In a heartbreaking week, watching the aftermath of the earthquake in Haiti, at least we have some good news: Lu Feng, a Chinese orphan with hemophilia, will be coming to his new home in America. And so many of you helped bring him here!
We learned about Lu Feng through an adoption agency and decided to send an email to our readers. Within one week a family had stepped forward and was approved! The Luckey family of Michigan includes Jay, who has hemophilia and an inhibitor. They invested $10,000 of their own money, but fell short of the up to $25,000 needed to adopt. We offered to help and reached out to everyone on our email list. Within 48 hours we had raised $17,000!
Shari and Dave are in China right now, preparing to bring Lu Feng home. What a lucky child indeed!
“Laurie, we want to thank you and the hemophilia community so much for helping us to realize this wonderful opportunity to enrich the life of our new son, while he enriches our lives and completes our family. We are so anxious to finally meet him. We know things will not be easy for a while, but we have faith, that this is what God has planned for our family and with His help, we will get through the hard times and come out even stronger on the other side. Lu Feng comes home February 7!
“Thank you again…this wouldn’t be happening, without the part you all played in the plan!”
I just read Shari’s blog about the trip, and today she went shopping for a backpack and some clothes for Lu Feng. Tomorrow she gets to meet him for the first time!
Shari and Dave, like so many who adopt, are true heroes to me.
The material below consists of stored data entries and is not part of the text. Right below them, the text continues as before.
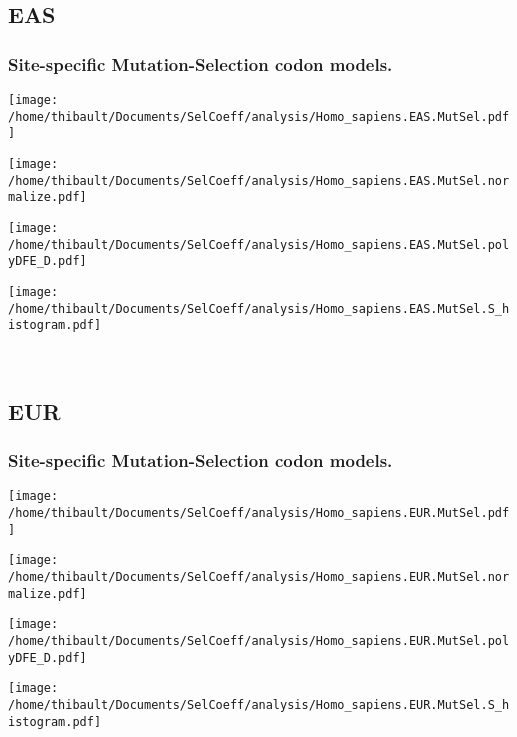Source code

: \subsection{EAS} 
 
\subsubsection*{Site-specific Mutation-Selection codon models.} 
\begin{minipage}{0.49\linewidth} 
\texttt{[image: /home/thibault/Documents/SelCoeff/analysis/Homo\_sapiens.EAS.MutSel.pdf]} 
\end{minipage}
\begin{minipage}{0.49\linewidth} 
\texttt{[image: /home/thibault/Documents/SelCoeff/analysis/Homo\_sapiens.EAS.MutSel.normalize.pdf]} 
\end{minipage}
\begin{minipage}{0.49\linewidth} 
\texttt{[image: /home/thibault/Documents/SelCoeff/analysis/Homo\_sapiens.EAS.MutSel.polyDFE\_D.pdf]} 
\end{minipage}
\begin{minipage}{0.49\linewidth} 
\texttt{[image: /home/thibault/Documents/SelCoeff/analysis/Homo\_sapiens.EAS.MutSel.S\_histogram.pdf]} 
\end{minipage}
\\ 
\subsection{EUR} 
 
\subsubsection*{Site-specific Mutation-Selection codon models.} 
\begin{minipage}{0.49\linewidth} 
\texttt{[image: /home/thibault/Documents/SelCoeff/analysis/Homo\_sapiens.EUR.MutSel.pdf]} 
\end{minipage}
\begin{minipage}{0.49\linewidth} 
\texttt{[image: /home/thibault/Documents/SelCoeff/analysis/Homo\_sapiens.EUR.MutSel.normalize.pdf]} 
\end{minipage}
\begin{minipage}{0.49\linewidth} 
\texttt{[image: /home/thibault/Documents/SelCoeff/analysis/Homo\_sapiens.EUR.MutSel.polyDFE\_D.pdf]} 
\end{minipage}
\begin{minipage}{0.49\linewidth} 
\texttt{[image: /home/thibault/Documents/SelCoeff/analysis/Homo\_sapiens.EUR.MutSel.S\_histogram.pdf]} 
\end{minipage}
\\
Thanks for giving us such joyous news during such a sad week internationally. I’ll write next week about how the meeting with Lu Feng went!
The bond that links your true family is not one of blood, but of respect and joy in each other’s life. – Richard Bach
Great Book I Just Read
The Children’s Blizzard by David Laskin
On January 12, 1888 a horrific blizzard hit the Midwest that slashed temperatures 40 degrees within minutes. Caught in the blizzard, with lashing winds and temperatures about 40 below, were scores of children who were attending school. Without realizing the plummeting temperatures, most teachers sent the children home, and most never made it. This mesmerizing and heartbreaking tale delves into the reasons why so many pioneers ventured to the harsh prairies of the west, especially the Mennonites and Nordic immigrants, how they suffered so many losses simply trying to farm and raise children. Life was already especially difficult, and then came the blizzard. Laskin analyzes the US Signal Corp and what role they played in not being able to predict the sudden drop, and allows us to get to know many of the families personally. This makes it all the harder to read it to the end. How some of the children survived, and how they risked their lives to protect siblings and friends is amazing. Three stars.